昭和30年代育成に注目されていたのはホウネンワセ(越南14号)でした。
病気に強く収穫量が多く当時の味覚では美味しいとされていたからです。
ですが育種を手掛けていた農学博士の石黒慶一郎さんは『もう一年検討してみる』と粘った結果生まれたのがコシヒカリでした。
栽培方法で欠点をカバーしたコシヒカリ
ホウネンワセの誕生から1年経過した後、各地に試作を依頼したのがコシヒカリ(越南17号)でした。
当初、コシヒカリは当初『味は良いが厄介な苗』と言われたいたのです。
倒れやすい、イモチ病に弱いと揶揄され’50年代前半は誕生の地、福井県の奨励品種にも選ばれませんでした。

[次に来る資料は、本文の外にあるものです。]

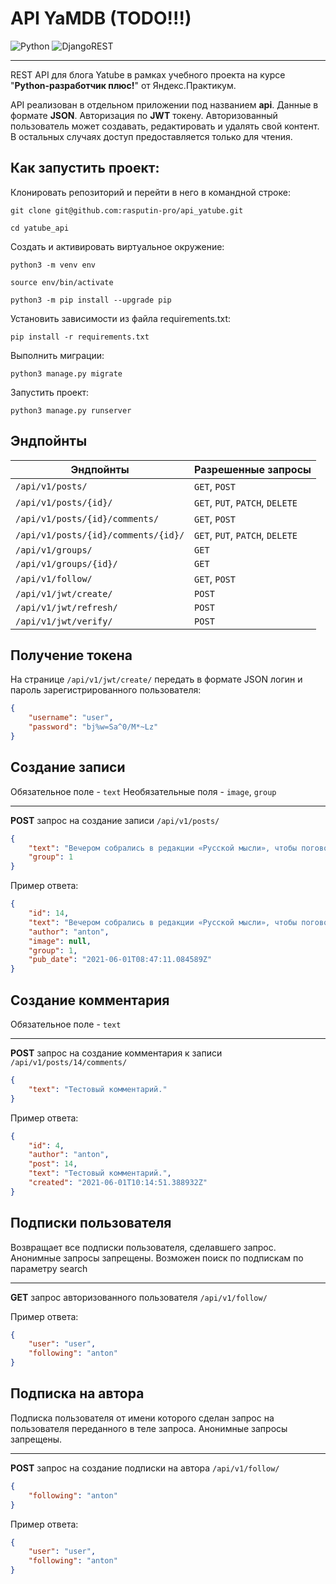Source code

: # API YaMDB (TODO!!!)

![Python](https://img.shields.io/badge/python-3670A0?style=for-the-badge&logo=python&logoColor=ffdd54)
![DjangoREST](https://img.shields.io/badge/DJANGO-REST-ff1709?style=for-the-badge&logo=django&logoColor=white&color=ff1709&labelColor=gray)
___
REST API для блога Yatube в рамках учебного проекта на курсе 
"**Python-разработчик плюс!**" от Яндекс.Практикум.

API реализован в отдельном приложении под названием **api**. Данные в формате 
**JSON**. Авторизация по **JWT** токену. Авторизованный 
пользователь может создавать, редактировать и удалять свой контент. 
В остальных случаях доступ предоставляется только для чтения.


## Как запустить проект:

Клонировать репозиторий и перейти в него в командной строке:

```
git clone git@github.com:rasputin-pro/api_yatube.git
```

```commandline
cd yatube_api
```

Cоздать и активировать виртуальное окружение:

```commandline
python3 -m venv env
```

```commandline
source env/bin/activate
```

```commandline
python3 -m pip install --upgrade pip
```

Установить зависимости из файла requirements.txt:

```commandline
pip install -r requirements.txt
```

Выполнить миграции:

```commandline
python3 manage.py migrate
```

Запустить проект:

```commandline
python3 manage.py runserver
```


## Эндпойнты
| Эндпойнты                           | Разрешенные запросы             |
|-------------------------------------|---------------------------------|
| `/api/v1/posts/`                    | `GET`, `POST`                   |
| `/api/v1/posts/{id}/`               | `GET`, `PUT`, `PATCH`, `DELETE` |
| `/api/v1/posts/{id}/comments/`      | `GET`, `POST`                   |
| `/api/v1/posts/{id}/comments/{id}/` | `GET`, `PUT`, `PATCH`, `DELETE` |
| `/api/v1/groups/`                   | `GET`                           |
| `/api/v1/groups/{id}/`              | `GET`                           |
| `/api/v1/follow/`                   | `GET`, `POST`                   |
| `/api/v1/jwt/create/`               | `POST`                          |
| `/api/v1/jwt/refresh/`              | `POST`                          |
| `/api/v1/jwt/verify/`               | `POST`                          |


## Получение токена
На странице `/api/v1/jwt/create/` передать в формате JSON логин и пароль 
зарегистрированного пользователя: 
```json
{
    "username": "user",
    "password": "bj%w=Sa^0/M*~Lz"
}
```

## Создание записи
Обязательное поле - `text`
Необязательные поля - `image`, `group`
___
**POST** запрос на создание записи `/api/v1/posts/`
```json
{
    "text": "Вечером собрались в редакции «Русской мысли», чтобы поговорить о народном театре. Проект Шехтеля всем нравится.",
    "group": 1
}
```
Пример ответа:
```json
{
    "id": 14,
    "text": "Вечером собрались в редакции «Русской мысли», чтобы поговорить о народном театре. Проект Шехтеля всем нравится.",
    "author": "anton",
    "image": null,
    "group": 1,
    "pub_date": "2021-06-01T08:47:11.084589Z"
}
```

## Создание комментария
Обязательное поле - `text`
___
**POST** запрос на создание комментария к записи `/api/v1/posts/14/comments/`
```json
{
    "text": "Тестовый комментарий."
}
```
Пример ответа:
```json
{
    "id": 4,
    "author": "anton",
    "post": 14,
    "text": "Тестовый комментарий.",
    "created": "2021-06-01T10:14:51.388932Z"
}
```

## Подписки пользователя
Возвращает все подписки пользователя, сделавшего запрос. Анонимные запросы 
запрещены.
Возможен поиск по подпискам по параметру search
___
**GET** запрос авторизованного пользователя 
`/api/v1/follow/`

Пример ответа:
```json
{
    "user": "user",
    "following": "anton"
}
```

## Подписка на автора
Подписка пользователя от имени которого сделан запрос на пользователя 
переданного в теле запроса. Анонимные запросы запрещены.
___
**POST** запрос на создание подписки на автора `/api/v1/follow/`
```json
{
    "following": "anton"
}
```
Пример ответа:
```json
{
    "user": "user",
    "following": "anton"
}
```
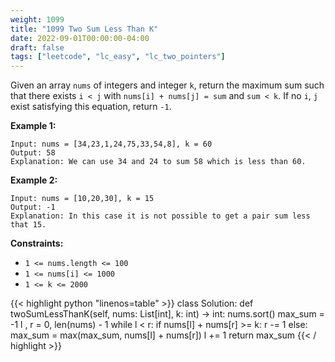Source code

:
 ```yaml
---
weight: 1099
title: "1099 Two Sum Less Than K"
date: 2022-09-01T00:00:00-04:00
draft: false
tags: ["leetcode", "lc_easy", "lc_two_pointers"]
---
```


Given an array `nums` of integers and integer `k`, return the maximum sum such that there exists `i < j` with `nums[i] + nums[j] = sum` and `sum < k`. If no `i`, `j` exist satisfying this equation, return `-1`.

**Example 1:**
```
Input: nums = [34,23,1,24,75,33,54,8], k = 60
Output: 58
Explanation: We can use 34 and 24 to sum 58 which is less than 60.
```
**Example 2:**
```
Input: nums = [10,20,30], k = 15
Output: -1
Explanation: In this case it is not possible to get a pair sum less that 15.
```

**Constraints:**
- `1 <= nums.length <= 100`
- `1 <= nums[i] <= 1000`
- `1 <= k <= 2000`

<div class="tabs"></div>
<div class="tab-content">
<div id="python" class="lang">
{{< highlight python "linenos=table" >}}
class Solution:
    def twoSumLessThanK(self, nums: List[int], k: int) -> int:
        nums.sort()
        max_sum = -1
        l , r = 0, len(nums) - 1
        while l < r:
            if nums[l] + nums[r] >= k:
                r -= 1
            else:
                max_sum = max(max_sum, nums[l] + nums[r])
                l += 1
        return max_sum
{{< / highlight >}}
</div>
</div>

後に栽培法でカバーできる欠点は致命的欠点にならないとされ、奨励品種となりました。
越南17号は農林100号として登録され命名は『越の国(北陸)に光り輝く品種となることを期待』してコシヒカリとされたと言います。
コシヒカリ以外の他の試験米はあっさり味
コシヒカリの味は、皆さんご存知の通りですが、他の試験米の味はどの様な味だったのでしょうか。
現在も残る当時の試験米及び試験米の子孫を比べてみると、コシヒカリに比べてあっさりした味であることが判ります。
ハツニシキやヤマセニシキはお米としては味に特徴はなく平凡でしたが、米そのものを病気から守る交配親としては優秀な米だったそうです。越路早生や、わずかながら収穫されているホウネンワセは、味がさっぱりあっさりしていて、おにぎりやお寿司のシャリに向いていると言われています。
お米だけに限らず、植物は劣性遺伝子の掛け合わせから優秀なものがうまれるといいますので、コシヒカリの誕生は『苗が倒れる』という欠点があっても美味しさを評価されて現在に受け継がれているのだと思います。